Goal of the exercise: The records below are to be reproduced exactly, and no picture should appear in the copy.
---------- Records to process ----------
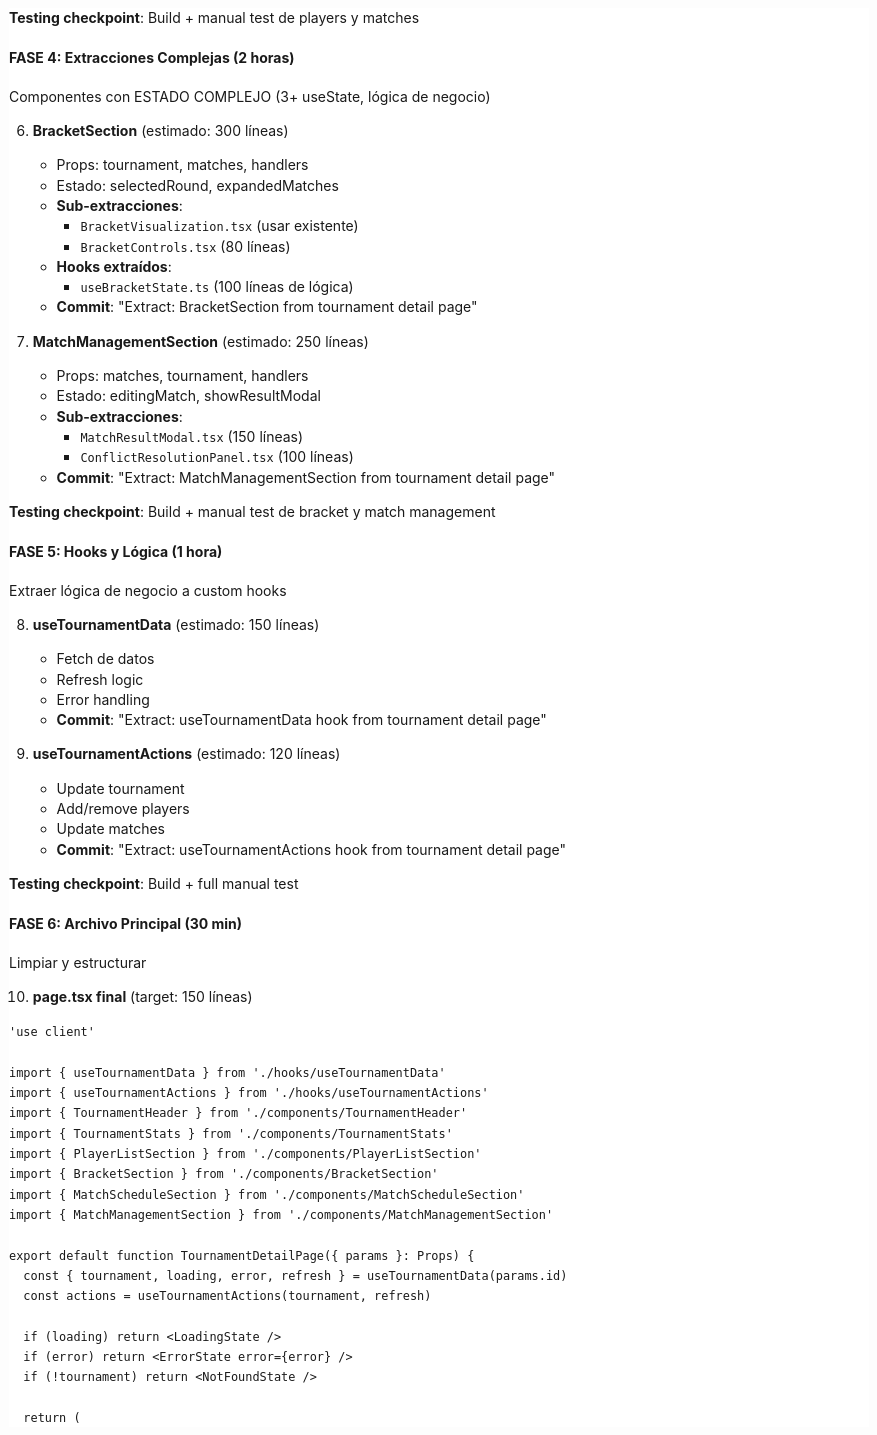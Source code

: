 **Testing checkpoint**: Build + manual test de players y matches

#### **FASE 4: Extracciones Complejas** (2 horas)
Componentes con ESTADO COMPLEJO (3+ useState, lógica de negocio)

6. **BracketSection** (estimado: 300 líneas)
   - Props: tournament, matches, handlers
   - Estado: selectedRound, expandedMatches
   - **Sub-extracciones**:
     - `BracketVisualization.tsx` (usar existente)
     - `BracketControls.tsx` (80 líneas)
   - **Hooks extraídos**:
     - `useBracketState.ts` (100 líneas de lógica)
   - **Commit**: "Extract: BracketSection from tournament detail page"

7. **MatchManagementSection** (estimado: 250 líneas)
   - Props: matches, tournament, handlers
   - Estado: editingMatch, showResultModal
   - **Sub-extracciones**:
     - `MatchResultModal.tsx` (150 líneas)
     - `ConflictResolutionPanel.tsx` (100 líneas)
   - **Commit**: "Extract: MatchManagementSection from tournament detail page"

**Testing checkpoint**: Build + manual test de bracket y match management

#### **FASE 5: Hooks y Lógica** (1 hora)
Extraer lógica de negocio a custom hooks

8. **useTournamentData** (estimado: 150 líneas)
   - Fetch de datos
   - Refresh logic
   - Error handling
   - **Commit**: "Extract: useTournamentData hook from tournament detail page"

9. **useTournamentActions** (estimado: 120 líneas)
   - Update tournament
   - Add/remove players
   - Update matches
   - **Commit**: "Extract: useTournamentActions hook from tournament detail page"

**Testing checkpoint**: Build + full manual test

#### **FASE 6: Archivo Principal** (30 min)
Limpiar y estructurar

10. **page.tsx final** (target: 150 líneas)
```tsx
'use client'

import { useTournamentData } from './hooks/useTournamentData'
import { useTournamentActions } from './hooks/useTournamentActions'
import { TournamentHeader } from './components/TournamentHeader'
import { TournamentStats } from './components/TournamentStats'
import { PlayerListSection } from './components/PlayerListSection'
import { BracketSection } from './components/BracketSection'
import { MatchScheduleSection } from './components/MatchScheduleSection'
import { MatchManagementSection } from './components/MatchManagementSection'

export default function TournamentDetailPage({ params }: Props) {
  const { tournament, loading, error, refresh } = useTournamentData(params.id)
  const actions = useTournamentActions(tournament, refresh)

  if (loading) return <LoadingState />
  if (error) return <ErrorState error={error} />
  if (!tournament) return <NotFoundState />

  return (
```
----------
Result of the exercise:
Source code

: **Testing checkpoint**: Build + manual test de players y matches

#### **FASE 4: Extracciones Complejas** (2 horas)
Componentes con ESTADO COMPLEJO (3+ useState, lógica de negocio)

6. **BracketSection** (estimado: 300 líneas)
   - Props: tournament, matches, handlers
   - Estado: selectedRound, expandedMatches
   - **Sub-extracciones**:
     - `BracketVisualization.tsx` (usar existente)
     - `BracketControls.tsx` (80 líneas)
   - **Hooks extraídos**:
     - `useBracketState.ts` (100 líneas de lógica)
   - **Commit**: "Extract: BracketSection from tournament detail page"

7. **MatchManagementSection** (estimado: 250 líneas)
   - Props: matches, tournament, handlers
   - Estado: editingMatch, showResultModal
   - **Sub-extracciones**:
     - `MatchResultModal.tsx` (150 líneas)
     - `ConflictResolutionPanel.tsx` (100 líneas)
   - **Commit**: "Extract: MatchManagementSection from tournament detail page"

**Testing checkpoint**: Build + manual test de bracket y match management

#### **FASE 5: Hooks y Lógica** (1 hora)
Extraer lógica de negocio a custom hooks

8. **useTournamentData** (estimado: 150 líneas)
   - Fetch de datos
   - Refresh logic
   - Error handling
   - **Commit**: "Extract: useTournamentData hook from tournament detail page"

9. **useTournamentActions** (estimado: 120 líneas)
   - Update tournament
   - Add/remove players
   - Update matches
   - **Commit**: "Extract: useTournamentActions hook from tournament detail page"

**Testing checkpoint**: Build + full manual test

#### **FASE 6: Archivo Principal** (30 min)
Limpiar y estructurar

10. **page.tsx final** (target: 150 líneas)
```tsx
'use client'

import { useTournamentData } from './hooks/useTournamentData'
import { useTournamentActions } from './hooks/useTournamentActions'
import { TournamentHeader } from './components/TournamentHeader'
import { TournamentStats } from './components/TournamentStats'
import { PlayerListSection } from './components/PlayerListSection'
import { BracketSection } from './components/BracketSection'
import { MatchScheduleSection } from './components/MatchScheduleSection'
import { MatchManagementSection } from './components/MatchManagementSection'

export default function TournamentDetailPage({ params }: Props) {
  const { tournament, loading, error, refresh } = useTournamentData(params.id)
  const actions = useTournamentActions(tournament, refresh)

  if (loading) return <LoadingState />
  if (error) return <ErrorState error={error} />
  if (!tournament) return <NotFoundState />

  return (
```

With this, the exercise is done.